Sekarang banyak juga pemandu wisata yang dilakukan oleh tenaga asing yang tinggal di Bali dengan visa turis. Artinya berdasarkan hukum yang berlaku, mereka tidak dibenarkan melakukan aktivitas bisnis. Kenyataannya mereka tetap menggaruk dollar di Bali, menggaruk porsi makan orang Bali. Alasan mereka adalah menghantarkan teman atau kerabat mereka, sebanarnya mereka mendapatkan tamu berdasarkan iklan mereka di internet atau website, lalu mereka melayani bagaikan sebuah travel agent. Kalau keadaan pariwisata Bali terus seperti ini, siapakah yang masih perduli? Kilah Nyoman Antara.
Toleransi orang Bali untuk menerima mereka yang berasal dari luar Bali sebagai pemandu wisata, sudah sangat tinggi.
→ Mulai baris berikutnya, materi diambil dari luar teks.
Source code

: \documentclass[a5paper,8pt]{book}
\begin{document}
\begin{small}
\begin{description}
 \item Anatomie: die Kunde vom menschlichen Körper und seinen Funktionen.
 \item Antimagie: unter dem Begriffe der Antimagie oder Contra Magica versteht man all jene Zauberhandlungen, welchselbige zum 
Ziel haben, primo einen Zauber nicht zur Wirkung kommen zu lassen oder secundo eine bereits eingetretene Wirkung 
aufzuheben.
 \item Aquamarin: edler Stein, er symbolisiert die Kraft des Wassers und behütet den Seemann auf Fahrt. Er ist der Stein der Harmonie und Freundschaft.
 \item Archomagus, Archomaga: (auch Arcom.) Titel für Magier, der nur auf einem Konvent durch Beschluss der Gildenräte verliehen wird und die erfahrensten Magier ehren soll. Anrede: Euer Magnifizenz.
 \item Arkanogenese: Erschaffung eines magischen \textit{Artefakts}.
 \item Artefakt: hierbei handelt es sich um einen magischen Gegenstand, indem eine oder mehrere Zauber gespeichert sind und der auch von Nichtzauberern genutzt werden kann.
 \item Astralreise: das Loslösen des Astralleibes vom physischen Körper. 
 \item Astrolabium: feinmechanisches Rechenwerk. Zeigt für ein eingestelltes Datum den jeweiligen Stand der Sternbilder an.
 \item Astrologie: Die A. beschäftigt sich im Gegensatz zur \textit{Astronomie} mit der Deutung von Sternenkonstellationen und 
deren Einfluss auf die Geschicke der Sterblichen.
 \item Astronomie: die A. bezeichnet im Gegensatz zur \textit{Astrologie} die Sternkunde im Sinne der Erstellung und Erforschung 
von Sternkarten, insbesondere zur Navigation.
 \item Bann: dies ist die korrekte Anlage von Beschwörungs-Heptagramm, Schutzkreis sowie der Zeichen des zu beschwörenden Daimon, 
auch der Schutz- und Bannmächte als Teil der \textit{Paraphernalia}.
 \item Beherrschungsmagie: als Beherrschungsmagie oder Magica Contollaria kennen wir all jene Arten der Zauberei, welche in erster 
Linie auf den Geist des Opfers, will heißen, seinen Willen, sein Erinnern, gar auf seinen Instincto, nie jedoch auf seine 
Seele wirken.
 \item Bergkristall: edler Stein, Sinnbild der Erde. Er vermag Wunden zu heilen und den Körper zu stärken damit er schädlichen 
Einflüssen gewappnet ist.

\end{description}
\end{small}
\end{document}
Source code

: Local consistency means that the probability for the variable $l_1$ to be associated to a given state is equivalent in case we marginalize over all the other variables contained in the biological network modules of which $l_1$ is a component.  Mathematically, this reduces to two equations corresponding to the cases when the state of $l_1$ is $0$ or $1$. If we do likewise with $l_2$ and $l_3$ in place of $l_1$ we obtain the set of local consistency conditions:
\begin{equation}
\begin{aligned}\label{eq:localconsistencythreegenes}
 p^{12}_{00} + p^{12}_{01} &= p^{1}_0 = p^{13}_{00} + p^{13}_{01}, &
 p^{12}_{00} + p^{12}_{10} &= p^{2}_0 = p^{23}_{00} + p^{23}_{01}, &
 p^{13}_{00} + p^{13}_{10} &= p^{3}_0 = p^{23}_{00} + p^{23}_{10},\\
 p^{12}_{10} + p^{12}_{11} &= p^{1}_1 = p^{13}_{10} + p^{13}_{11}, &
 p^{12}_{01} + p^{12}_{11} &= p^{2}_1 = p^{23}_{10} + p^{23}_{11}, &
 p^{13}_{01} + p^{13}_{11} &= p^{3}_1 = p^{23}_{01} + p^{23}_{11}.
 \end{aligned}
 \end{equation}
Kalau dapat diberikan istilah, bagaikan makanan yang ada di piring mereka di cokot, orang Bali diam saja. Namanya juga sama-sama cari makan. Kalau kaidah mencari makan sama-sama dihormati, tentu akan baik dan berjangka panjang. Namun suatu saat mungkin piring nasinya di balik alias pariwisata Bali hancur, apakah orang Bali masih tetap tidak perduli? Apakah tidak ada yang berpikir sejauh itu?
Orang Bali sebagai pemandu wisata, walaupun mereka yang tahu betul dengan adat istiadat dan pemilik pulau ini, namun sekarang sudah mulai tersisih. Semakin terbukanya keran pariwisata Bali, semakin beragamnya turis yang datang, semakin tersisih orang Bali. Ironis memang, namun orang Bali sendiri tidak mau meningkatkan kemampuan mereka. Kalau dilihat rata-rata pemandu wisata asli Bali hanya mampu berbahasa Inggris, sebagian sudah merambah bahasa Jepang. Ternyata banyak turis dari Taiwan, Rusia, Cekosloakia dan beberapa negara Eropa yang hanya mengerti bahasa mereka sendiri, apalagi nantinya akan banyak turis Cina yang hadir di Bali. Bagaimana dapat mengharapkan guide resmi orang Bali untuk mengambil peran atau ikut kebagian rejeki?
Orang Bali mau protes? Boleh saja. Yang pasti persaingan bisnis sudah berlangsung, yang kurang profesional akan tersisih. Pemandu wisata Bali katakanlah yang resmi, tentu tidak boleh terus berlindung di ketiak Pemda Bali. Mereka harus bangkit meningkatkan diri atau sumber daya mereka disesuaikan dengan permintaan pasar, sebab persaingan semakin ketat. Katakanlah sebagai contoh, seorang turis selama di Bali dilayani oleh seorang pemandu wisata liar asal Jawa, yang kebetulan bertemu di pantai Kuta. Ternyata sang turis sangat senang, banyak berbelanja dan mengirimkan uang untuk keluarganya pemandu wisata liar itu. Setahun kemudian turis kembali ke Bali dan memesan barang kerajinan untuk hotelnya yang sedang di bangun dan memesan banyak ukiran Jepara untuk bisnisnya. Apakah artinya ilustrasi itu? Artinya orang Bali telah kehilangan peluang emas ! Apakah masih penting arti pemandu wisata resmi atau liar?, Demikian Nyoman Antara terenyuh. (TAKSU/Gung).